(Items from a dataset)
◇ ◇ ◇ ◇ ◇ ◇ ◇

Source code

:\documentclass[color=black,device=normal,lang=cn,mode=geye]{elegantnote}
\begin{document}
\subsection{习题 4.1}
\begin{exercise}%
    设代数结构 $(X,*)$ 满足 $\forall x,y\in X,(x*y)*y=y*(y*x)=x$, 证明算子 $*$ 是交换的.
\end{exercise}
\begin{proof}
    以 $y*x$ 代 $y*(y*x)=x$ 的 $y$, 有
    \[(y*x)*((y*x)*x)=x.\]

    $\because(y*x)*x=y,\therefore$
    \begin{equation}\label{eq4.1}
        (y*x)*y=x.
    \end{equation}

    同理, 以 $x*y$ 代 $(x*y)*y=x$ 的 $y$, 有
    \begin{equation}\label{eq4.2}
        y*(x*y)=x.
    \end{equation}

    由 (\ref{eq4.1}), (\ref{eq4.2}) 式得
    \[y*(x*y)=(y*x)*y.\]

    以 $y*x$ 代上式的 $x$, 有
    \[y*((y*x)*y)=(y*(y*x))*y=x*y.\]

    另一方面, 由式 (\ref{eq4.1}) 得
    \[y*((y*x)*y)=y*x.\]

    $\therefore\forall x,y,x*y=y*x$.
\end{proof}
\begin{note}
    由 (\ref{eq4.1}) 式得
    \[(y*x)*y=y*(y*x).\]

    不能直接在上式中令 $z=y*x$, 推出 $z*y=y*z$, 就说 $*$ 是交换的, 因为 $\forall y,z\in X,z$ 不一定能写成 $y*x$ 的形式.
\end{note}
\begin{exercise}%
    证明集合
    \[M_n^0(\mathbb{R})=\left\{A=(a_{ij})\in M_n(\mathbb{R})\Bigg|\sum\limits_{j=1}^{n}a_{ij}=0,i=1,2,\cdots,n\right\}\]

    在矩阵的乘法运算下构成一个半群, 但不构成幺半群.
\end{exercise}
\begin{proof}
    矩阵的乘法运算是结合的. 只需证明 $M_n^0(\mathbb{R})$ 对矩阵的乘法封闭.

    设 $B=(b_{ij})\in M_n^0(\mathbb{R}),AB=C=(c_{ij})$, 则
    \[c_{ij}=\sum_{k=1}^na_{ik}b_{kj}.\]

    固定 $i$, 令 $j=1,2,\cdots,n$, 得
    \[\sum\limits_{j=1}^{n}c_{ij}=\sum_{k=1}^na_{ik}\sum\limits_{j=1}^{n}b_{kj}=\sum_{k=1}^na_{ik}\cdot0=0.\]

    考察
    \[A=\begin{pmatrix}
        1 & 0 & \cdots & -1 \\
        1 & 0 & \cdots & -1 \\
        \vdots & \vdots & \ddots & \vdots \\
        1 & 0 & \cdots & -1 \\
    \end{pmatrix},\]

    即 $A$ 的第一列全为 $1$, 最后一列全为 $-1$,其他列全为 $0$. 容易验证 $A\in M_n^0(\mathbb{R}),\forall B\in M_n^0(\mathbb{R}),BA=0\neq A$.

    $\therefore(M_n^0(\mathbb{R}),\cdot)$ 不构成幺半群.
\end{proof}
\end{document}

◇ ◇ ◇ ◇ ◇ ◇ ◇

= WHAT THIS TASK INVOLVES =
The data above is to be given again, with every line exact.

= RESPONSE FOR THIS EXERCISE =
Source code

:\documentclass[color=black,device=normal,lang=cn,mode=geye]{elegantnote}
\begin{document}
\subsection{习题 4.1}
\begin{exercise}%
    设代数结构 $(X,*)$ 满足 $\forall x,y\in X,(x*y)*y=y*(y*x)=x$, 证明算子 $*$ 是交换的.
\end{exercise}
\begin{proof}
    以 $y*x$ 代 $y*(y*x)=x$ 的 $y$, 有
    \[(y*x)*((y*x)*x)=x.\]

    $\because(y*x)*x=y,\therefore$
    \begin{equation}\label{eq4.1}
        (y*x)*y=x.
    \end{equation}

    同理, 以 $x*y$ 代 $(x*y)*y=x$ 的 $y$, 有
    \begin{equation}\label{eq4.2}
        y*(x*y)=x.
    \end{equation}

    由 (\ref{eq4.1}), (\ref{eq4.2}) 式得
    \[y*(x*y)=(y*x)*y.\]

    以 $y*x$ 代上式的 $x$, 有
    \[y*((y*x)*y)=(y*(y*x))*y=x*y.\]

    另一方面, 由式 (\ref{eq4.1}) 得
    \[y*((y*x)*y)=y*x.\]

    $\therefore\forall x,y,x*y=y*x$.
\end{proof}
\begin{note}
    由 (\ref{eq4.1}) 式得
    \[(y*x)*y=y*(y*x).\]

    不能直接在上式中令 $z=y*x$, 推出 $z*y=y*z$, 就说 $*$ 是交换的, 因为 $\forall y,z\in X,z$ 不一定能写成 $y*x$ 的形式.
\end{note}
\begin{exercise}%
    证明集合
    \[M_n^0(\mathbb{R})=\left\{A=(a_{ij})\in M_n(\mathbb{R})\Bigg|\sum\limits_{j=1}^{n}a_{ij}=0,i=1,2,\cdots,n\right\}\]

    在矩阵的乘法运算下构成一个半群, 但不构成幺半群.
\end{exercise}
\begin{proof}
    矩阵的乘法运算是结合的. 只需证明 $M_n^0(\mathbb{R})$ 对矩阵的乘法封闭.

    设 $B=(b_{ij})\in M_n^0(\mathbb{R}),AB=C=(c_{ij})$, 则
    \[c_{ij}=\sum_{k=1}^na_{ik}b_{kj}.\]

    固定 $i$, 令 $j=1,2,\cdots,n$, 得
    \[\sum\limits_{j=1}^{n}c_{ij}=\sum_{k=1}^na_{ik}\sum\limits_{j=1}^{n}b_{kj}=\sum_{k=1}^na_{ik}\cdot0=0.\]

    考察
    \[A=\begin{pmatrix}
        1 & 0 & \cdots & -1 \\
        1 & 0 & \cdots & -1 \\
        \vdots & \vdots & \ddots & \vdots \\
        1 & 0 & \cdots & -1 \\
    \end{pmatrix},\]

    即 $A$ 的第一列全为 $1$, 最后一列全为 $-1$,其他列全为 $0$. 容易验证 $A\in M_n^0(\mathbb{R}),\forall B\in M_n^0(\mathbb{R}),BA=0\neq A$.

    $\therefore(M_n^0(\mathbb{R}),\cdot)$ 不构成幺半群.
\end{proof}
\end{document}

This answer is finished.